WHAT THIS TASK INVOLVES: From the entries below, list each line with "croissants".

Dataset records:

- Opening Delimiter -

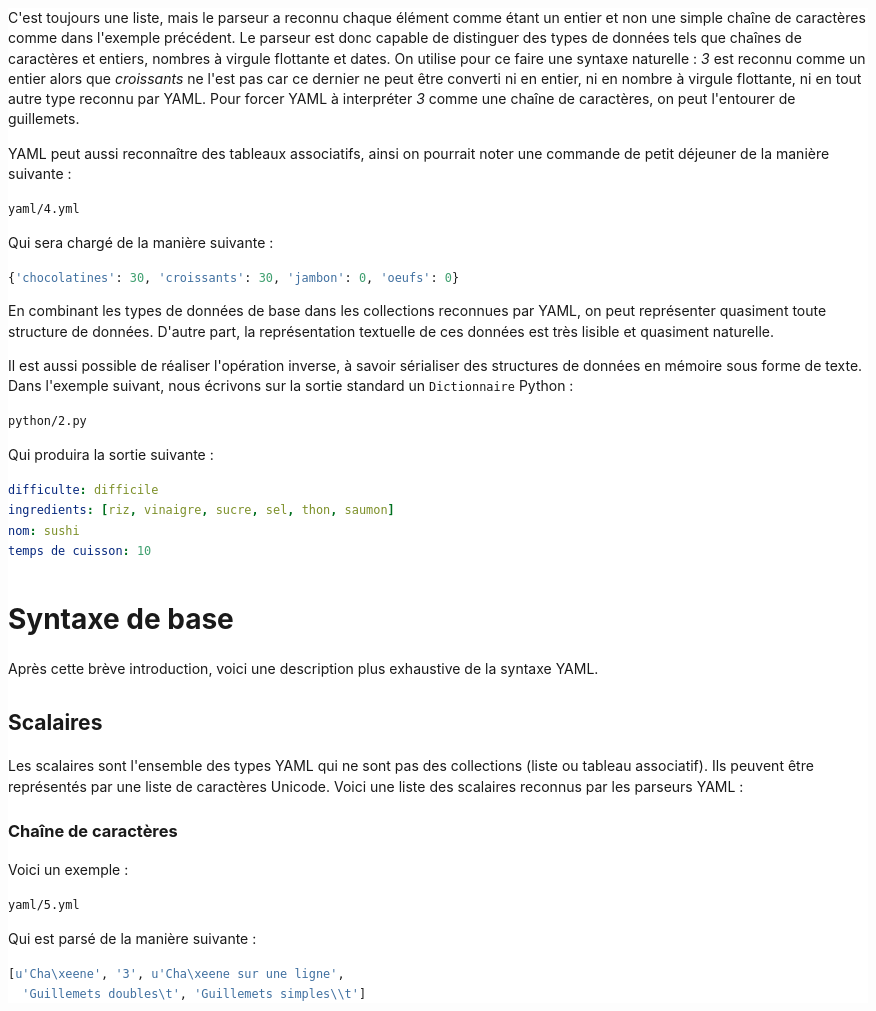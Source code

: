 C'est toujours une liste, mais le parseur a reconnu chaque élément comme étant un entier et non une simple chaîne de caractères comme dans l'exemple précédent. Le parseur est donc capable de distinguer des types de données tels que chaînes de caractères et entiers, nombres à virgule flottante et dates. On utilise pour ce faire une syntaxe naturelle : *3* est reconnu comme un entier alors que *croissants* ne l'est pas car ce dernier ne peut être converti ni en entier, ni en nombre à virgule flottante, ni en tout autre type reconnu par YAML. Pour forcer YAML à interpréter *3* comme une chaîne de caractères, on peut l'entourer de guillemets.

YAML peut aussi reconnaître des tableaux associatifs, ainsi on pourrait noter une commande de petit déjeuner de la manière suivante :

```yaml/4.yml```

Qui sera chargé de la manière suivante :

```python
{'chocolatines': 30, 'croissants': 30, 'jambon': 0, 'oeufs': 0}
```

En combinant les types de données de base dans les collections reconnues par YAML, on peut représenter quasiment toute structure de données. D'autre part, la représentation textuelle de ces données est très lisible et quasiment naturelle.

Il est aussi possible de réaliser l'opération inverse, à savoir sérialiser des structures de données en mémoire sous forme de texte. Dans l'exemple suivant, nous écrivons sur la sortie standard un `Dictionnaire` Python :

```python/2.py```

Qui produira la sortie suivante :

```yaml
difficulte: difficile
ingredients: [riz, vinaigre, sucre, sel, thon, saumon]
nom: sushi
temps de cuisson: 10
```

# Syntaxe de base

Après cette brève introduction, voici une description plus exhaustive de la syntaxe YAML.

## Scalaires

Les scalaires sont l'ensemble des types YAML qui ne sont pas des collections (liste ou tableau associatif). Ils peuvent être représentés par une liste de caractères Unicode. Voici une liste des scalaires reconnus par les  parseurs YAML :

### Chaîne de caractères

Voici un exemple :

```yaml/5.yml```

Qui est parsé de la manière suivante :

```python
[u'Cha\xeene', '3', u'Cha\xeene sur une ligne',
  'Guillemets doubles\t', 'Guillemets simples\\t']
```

- Closing Delimiter -
- Opening Delimiter -

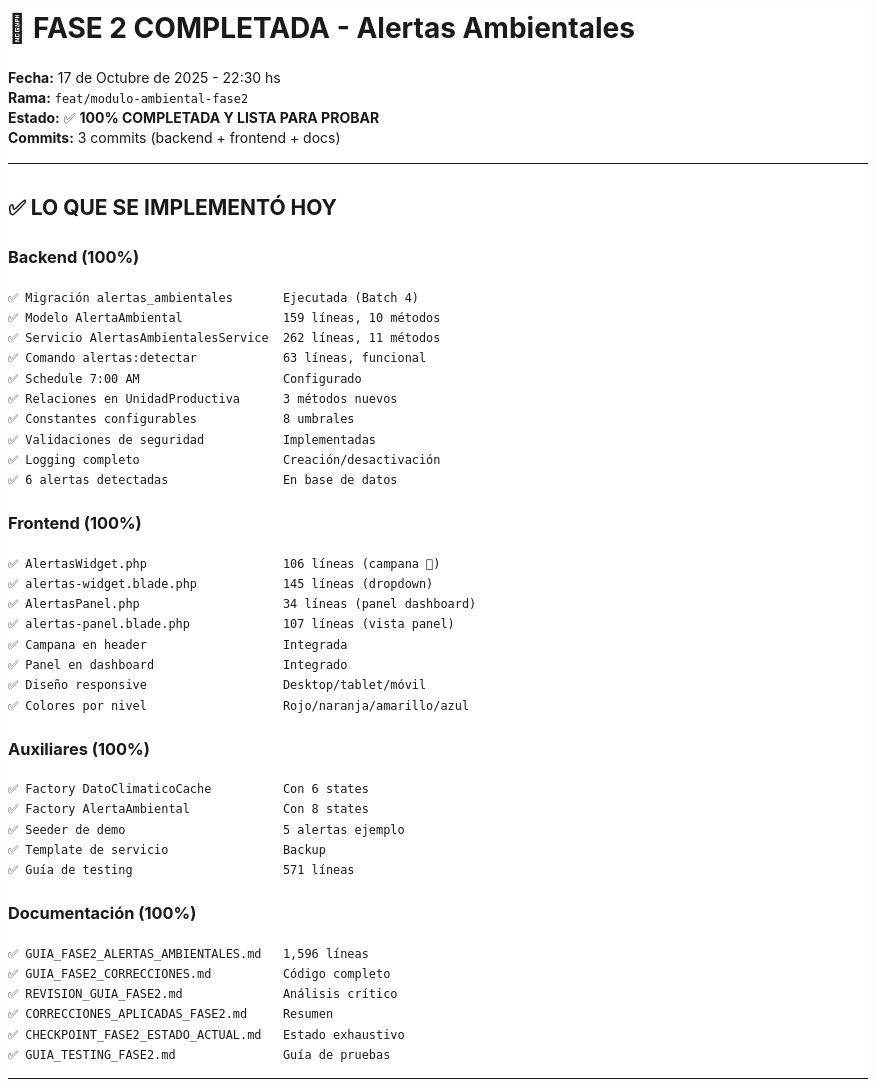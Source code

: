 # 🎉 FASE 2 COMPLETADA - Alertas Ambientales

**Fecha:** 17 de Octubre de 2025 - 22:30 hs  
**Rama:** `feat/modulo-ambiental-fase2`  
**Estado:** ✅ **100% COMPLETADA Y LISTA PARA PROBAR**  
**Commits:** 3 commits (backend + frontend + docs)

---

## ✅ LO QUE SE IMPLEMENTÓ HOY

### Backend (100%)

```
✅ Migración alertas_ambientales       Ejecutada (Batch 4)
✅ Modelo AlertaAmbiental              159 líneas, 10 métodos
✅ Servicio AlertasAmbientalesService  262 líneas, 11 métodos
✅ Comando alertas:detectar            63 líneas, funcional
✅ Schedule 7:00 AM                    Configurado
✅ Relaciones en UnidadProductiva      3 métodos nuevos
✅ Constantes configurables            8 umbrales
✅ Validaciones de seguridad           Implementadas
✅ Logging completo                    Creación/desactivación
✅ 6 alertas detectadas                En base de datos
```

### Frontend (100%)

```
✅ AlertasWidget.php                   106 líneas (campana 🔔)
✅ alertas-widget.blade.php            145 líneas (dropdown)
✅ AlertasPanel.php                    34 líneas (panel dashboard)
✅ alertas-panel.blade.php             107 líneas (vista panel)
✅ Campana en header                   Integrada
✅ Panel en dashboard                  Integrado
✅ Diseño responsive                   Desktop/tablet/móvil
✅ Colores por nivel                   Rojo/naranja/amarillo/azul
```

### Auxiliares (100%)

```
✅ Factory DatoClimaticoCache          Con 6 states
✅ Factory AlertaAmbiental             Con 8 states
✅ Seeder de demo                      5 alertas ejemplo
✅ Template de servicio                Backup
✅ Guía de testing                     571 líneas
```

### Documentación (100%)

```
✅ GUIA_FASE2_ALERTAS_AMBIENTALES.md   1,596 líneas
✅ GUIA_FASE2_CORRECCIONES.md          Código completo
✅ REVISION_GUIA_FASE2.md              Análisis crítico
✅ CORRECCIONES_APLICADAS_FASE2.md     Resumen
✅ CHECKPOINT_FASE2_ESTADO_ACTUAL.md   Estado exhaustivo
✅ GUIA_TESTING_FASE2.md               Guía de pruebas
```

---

- Closing Delimiter -
- Opening Delimiter -

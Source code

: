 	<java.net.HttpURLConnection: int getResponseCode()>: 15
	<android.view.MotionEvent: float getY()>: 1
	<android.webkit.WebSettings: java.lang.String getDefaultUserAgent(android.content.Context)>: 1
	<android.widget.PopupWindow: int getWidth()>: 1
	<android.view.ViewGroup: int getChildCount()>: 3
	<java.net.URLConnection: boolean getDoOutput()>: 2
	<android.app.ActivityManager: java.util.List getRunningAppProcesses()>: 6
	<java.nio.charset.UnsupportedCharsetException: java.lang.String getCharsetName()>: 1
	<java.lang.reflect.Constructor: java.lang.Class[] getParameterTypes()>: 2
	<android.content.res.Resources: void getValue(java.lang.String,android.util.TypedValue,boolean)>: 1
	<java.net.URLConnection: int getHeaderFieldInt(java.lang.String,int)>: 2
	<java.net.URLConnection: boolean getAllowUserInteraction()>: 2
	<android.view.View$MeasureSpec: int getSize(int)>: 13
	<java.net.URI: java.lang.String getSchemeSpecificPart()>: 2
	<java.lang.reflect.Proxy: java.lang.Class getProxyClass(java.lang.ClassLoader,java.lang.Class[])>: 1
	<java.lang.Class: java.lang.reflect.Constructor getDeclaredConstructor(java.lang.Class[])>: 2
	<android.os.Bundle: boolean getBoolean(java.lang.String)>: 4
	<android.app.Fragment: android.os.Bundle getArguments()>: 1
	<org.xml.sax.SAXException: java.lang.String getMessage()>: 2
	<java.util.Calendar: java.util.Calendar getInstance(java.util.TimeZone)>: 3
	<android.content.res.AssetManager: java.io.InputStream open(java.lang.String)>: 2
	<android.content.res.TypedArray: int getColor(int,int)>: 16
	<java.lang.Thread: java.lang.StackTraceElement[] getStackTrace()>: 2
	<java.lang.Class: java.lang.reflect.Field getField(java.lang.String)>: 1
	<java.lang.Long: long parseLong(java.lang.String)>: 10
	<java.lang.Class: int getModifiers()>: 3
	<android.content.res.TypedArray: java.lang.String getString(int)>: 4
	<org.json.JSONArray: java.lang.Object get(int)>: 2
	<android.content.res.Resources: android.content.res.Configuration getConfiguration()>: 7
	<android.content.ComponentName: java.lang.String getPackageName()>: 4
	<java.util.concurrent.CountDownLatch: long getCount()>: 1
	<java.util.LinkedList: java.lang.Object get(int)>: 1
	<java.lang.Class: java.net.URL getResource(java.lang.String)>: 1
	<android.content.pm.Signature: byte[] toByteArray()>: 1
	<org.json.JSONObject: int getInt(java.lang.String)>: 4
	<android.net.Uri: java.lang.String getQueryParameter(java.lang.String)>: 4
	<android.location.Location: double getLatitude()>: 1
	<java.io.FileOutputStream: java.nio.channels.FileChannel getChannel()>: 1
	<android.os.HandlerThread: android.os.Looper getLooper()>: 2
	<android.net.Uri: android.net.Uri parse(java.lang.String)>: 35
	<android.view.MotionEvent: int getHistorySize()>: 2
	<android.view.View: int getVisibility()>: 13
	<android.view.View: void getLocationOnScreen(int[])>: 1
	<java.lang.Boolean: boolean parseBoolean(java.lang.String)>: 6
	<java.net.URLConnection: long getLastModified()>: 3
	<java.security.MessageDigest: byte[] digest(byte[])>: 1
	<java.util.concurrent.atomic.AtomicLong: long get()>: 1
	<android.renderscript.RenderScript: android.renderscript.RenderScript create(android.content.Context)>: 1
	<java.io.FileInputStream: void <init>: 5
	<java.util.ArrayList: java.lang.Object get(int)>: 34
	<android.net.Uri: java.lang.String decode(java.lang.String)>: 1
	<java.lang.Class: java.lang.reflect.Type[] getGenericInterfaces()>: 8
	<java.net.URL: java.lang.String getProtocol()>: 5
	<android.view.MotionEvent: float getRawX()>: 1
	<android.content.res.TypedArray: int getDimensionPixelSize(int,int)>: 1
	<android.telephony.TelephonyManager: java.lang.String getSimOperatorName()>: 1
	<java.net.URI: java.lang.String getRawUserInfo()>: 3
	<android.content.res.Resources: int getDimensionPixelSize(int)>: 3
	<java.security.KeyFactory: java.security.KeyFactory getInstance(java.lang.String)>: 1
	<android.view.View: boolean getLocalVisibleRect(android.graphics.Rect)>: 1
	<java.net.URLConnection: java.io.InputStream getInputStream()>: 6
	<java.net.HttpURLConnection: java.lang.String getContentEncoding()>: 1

- Closing Delimiter -

COMPLETED EXERCISE:
: C'est toujours une liste, mais le parseur a reconnu chaque élément comme étant un entier et non une simple chaîne de caractères comme dans l'exemple précédent. Le parseur est donc capable de distinguer des types de données tels que chaînes de caractères et entiers, nombres à virgule flottante et dates. On utilise pour ce faire une syntaxe naturelle : *3* est reconnu comme un entier alors que *croissants* ne l'est pas car ce dernier ne peut être converti ni en entier, ni en nombre à virgule flottante, ni en tout autre type reconnu par YAML. Pour forcer YAML à interpréter *3* comme une chaîne de caractères, on peut l'entourer de guillemets.
{'chocolatines': 30, 'croissants': 30, 'jambon': 0, 'oeufs': 0}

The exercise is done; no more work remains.